Update RECORD struct in BigQuery with data from other table

I saw this use case in one of the challenge labs from Google skillboost, and it kind of intrigued me, so I decided to reproduce it.

It’s quite easy to export historic data and ratings from Financial Modeling Prep for a certain stock. In my case that was Merck, a drug producer.

So, I quickly drafted the following script:

import requests
import os
import json
import time

FMP_KEY = os.getenv("FMP_KEY")
symbol = input("Enter stock symbol: ").upper()
start_date = input("Enter start date (YYYY-MM-DD): ")
end_date = input("Enter end date (YYYY-MM-DD): ")
url = f"https://financialmodelingprep.com/stable/historical-price-eod/full?symbol={symbol}&from={start_date}&to={end_date}&apikey={FMP_KEY}"
def fetch_json(url):
    try:
        response = requests.get(url)
        response.raise_for_status()  # Raise an error for bad status codes
        return response.json()
    except requests.exceptions.RequestException as e:
        print(f"An error occurred: {e}")
        return None
    
data = fetch_json(url)
with open(f"{symbol}_historical_data.json", "w") as f:
   for item in data:
        f.write(json.dumps(item) + "\n")

date_format = "%Y-%m-%d"
t1 = time.mktime(time.strptime(start_date, date_format))
t2 = time.mktime(time.strptime(end_date, date_format))
days = int((t2 - t1) / 86400)


url_rating=f"https://financialmodelingprep.com/stable/ratings-historical?symbol={symbol}&limit={days}&apikey={FMP_KEY}"
data_rating = fetch_json(url_rating)
with open(f"{symbol}_historical_ratings.json", "w") as f:
   for item in data_rating:
        f.write(json.dumps(item) + "\n")

This script creates two New Line Delimiter JSON (which actually means that each JSON entry is a completely independent JSON on a line, and this is the BigQuery format supported for Schema Recognition)

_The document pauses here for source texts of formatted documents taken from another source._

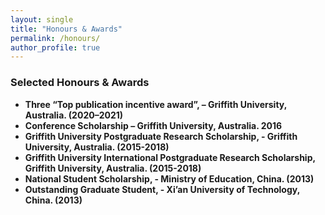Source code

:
 ```yaml
---
layout: single
title: "Honours & Awards"
permalink: /honours/
author_profile: true
---
```


### Selected Honours & Awards

- **Three “Top publication incentive award”,  – Griffith University, Australia. (2020–2021)**  
- **Conference Scholarship – Griffith University, Australia. 2016**  
- **Griffith University Postgraduate Research Scholarship, - Griffith University, Australia. (2015-2018)**  
- **Griffith University International Postgraduate Research Scholarship, Griffith University, Australia. (2015-2018)**
- **National Student Scholarship, - Ministry of Education, China. (2013)**
- **Outstanding Graduate Student, - Xi’an University of Technology, China. (2013)**  
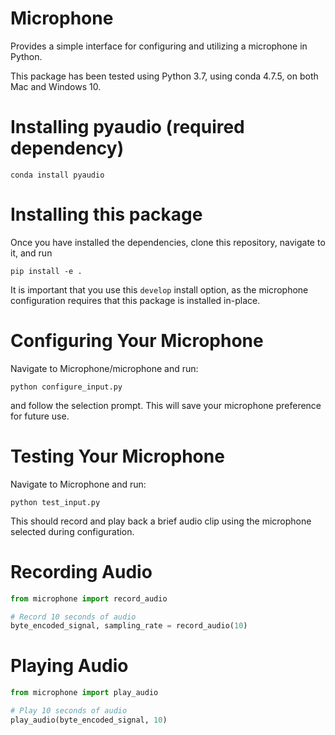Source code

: # Microphone

Provides a simple interface for configuring and utilizing a microphone in Python.

This package has been tested using Python 3.7, using conda 4.7.5, on both Mac and Windows 10.

# Installing pyaudio (required dependency)
```shell
conda install pyaudio
```

# Installing this package
Once you have installed the dependencies, clone this repository, navigate to it, and run

```shell
pip install -e .
```
It is important that you use this `develop` install option, as the microphone configuration requires that
this package is installed in-place.

# Configuring Your Microphone
Navigate to Microphone/microphone and run:
```shell
python configure_input.py
```
and follow the selection prompt. This will save your microphone preference for future use.

# Testing Your Microphone
Navigate to Microphone and run:
```shell
python test_input.py
```
This should record and play back a brief audio clip using the microphone selected during configuration.

# Recording Audio
```python
from microphone import record_audio

# Record 10 seconds of audio
byte_encoded_signal, sampling_rate = record_audio(10)
```

# Playing Audio
```python
from microphone import play_audio

# Play 10 seconds of audio
play_audio(byte_encoded_signal, 10)
```
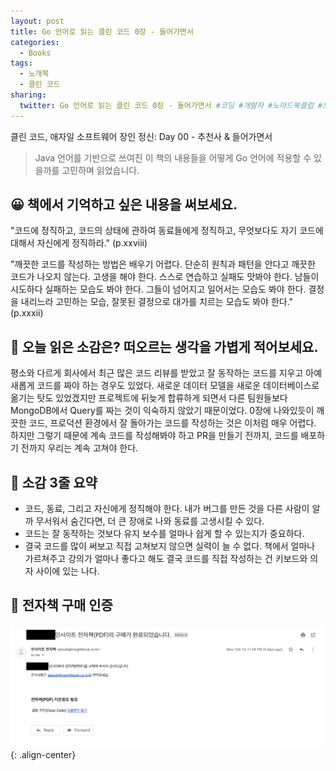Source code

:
 ```yaml
---
layout: post
title: Go 언어로 읽는 클린 코드 0장 - 들어가면서
categories:
  - Books
tags:
  - 노개북
  - 클린 코드
sharing:
  twitter: Go 언어로 읽는 클린 코드 0장 - 들어가면서 #코딩 #개발자 #노마드북클럽 #노개북
---
```


클린 코드, 애자일 소프트웨어 장인 정신: Day 00 - 추천사 & 들어가면서

> Java 언어를 기반으로 쓰여진 이 책의 내용들을 어떻게 Go 언어에 적용할 수 있을까를 고민하며 읽었습니다.

## 😀 책에서 기억하고 싶은 내용을 써보세요.

"코드에 정직하고, 코드의 상태에 관하여 동료들에게 정직하고, 무엇보다도 자기 코드에 대해서 자신에게 정직하라." (p.xxviii)

"깨끗한 코드를 작성하는 방법은 배우기 어렵다. 단순히 원칙과 패턴을 안다고 깨끗한 코드가 나오지 않는다. 고생을 해야 한다. 스스로 연습하고 실패도 맛봐야 한다. 남들이 시도하다 실패하는 모습도 봐야 한다. 그들이 넘어지고 일어서는 모습도 봐야 한다. 결정을 내리느라 고민하는 모습, 잘못된 결정으로 대가를 치르는 모습도 봐야 한다." (p.xxxii)

## 🤔 오늘 읽은 소감은? 떠오르는 생각을 가볍게 적어보세요.

평소와 다르게 회사에서 최근 많은 코드 리뷰를 받았고 잘 동작하는 코드를 지우고 아예 새롭게 코드를 짜야 하는 경우도 있었다. 새로운 데이터 모델을 새로운 데이터베이스로 옮기는 탓도 있었겠지만 프로젝트에 뒤늦게 합류하게 되면서 다른 팀원들보다 MongoDB에서 Query를 짜는 것이 익숙하지 않았기 때문이었다. 0장에 나와있듯이 깨끗한 코드, 프로덕션 환경에서 잘 돌아가는 코드를 작성하는 것은 이처럼 매우 어렵다. 하지만 그렇기 때문에 계속 코드를 작성해봐야 하고 PR을 만들기 전까지, 코드를 배포하기 전까지 우리는 계속 고쳐야 한다. 

## 👀 소감 3줄 요약

- 코드, 동료, 그리고 자신에게 정직해야 한다. 내가 버그를 만든 것을 다른 사람이 알까 무서워서 숨긴다면, 더 큰 장애로 나와 동료를 고생시킬 수 있다.
- 코드는 잘 동작하는 것보다 유지 보수를 얼마나 쉽게 할 수 있는지가 중요하다.
- 결국 코드를 많이 써보고 직접 고쳐보지 않으면 실력이 늘 수 없다. 책에서 얼마나 가르쳐주고 강의가 얼마나 좋다고 해도 결국 코드를 직접 작성하는 건 키보드와 의자 사이에 있는 나다.

## 📖 전자책 구매 인증

![insight-book-receipt](/assets/images/insight-book-receipt.png){: .align-center}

After the files are exported, I manually created two tables from these files called mkr_ratings and mrk_historical

Good, now we have to denormalize some of the data and add our RECORD struct between the tables.

Not wanting to waste time, I added the schema from GUI like

[
    {
        "name": "price",
        "type": "RECORD",
        "mode": "NULLABLE",
        "fields": [
            {
                "name": "close",
                "type": "FLOAT",
                "mode": "NULLABLE"
            },
            {
                "name": "spread",
                "type": "FLOAT",
                "mode": "NULLABLE"
            },
            {
                "name": "change",
                "type": "FLOAT",
                "mode": "NULLABLE"
            }
        ]
    }
]

In the end the schemas looked like this:

mkr_historical

mkr_ratings

And now we need to map data from historical to ratings in the following relation.

mrk_historical.close AS price.close

mrk_historical.spread AS price.spread

mrk_historical.change AS price.change

We also need a anchor field and that is in our case date, which is present in both tables.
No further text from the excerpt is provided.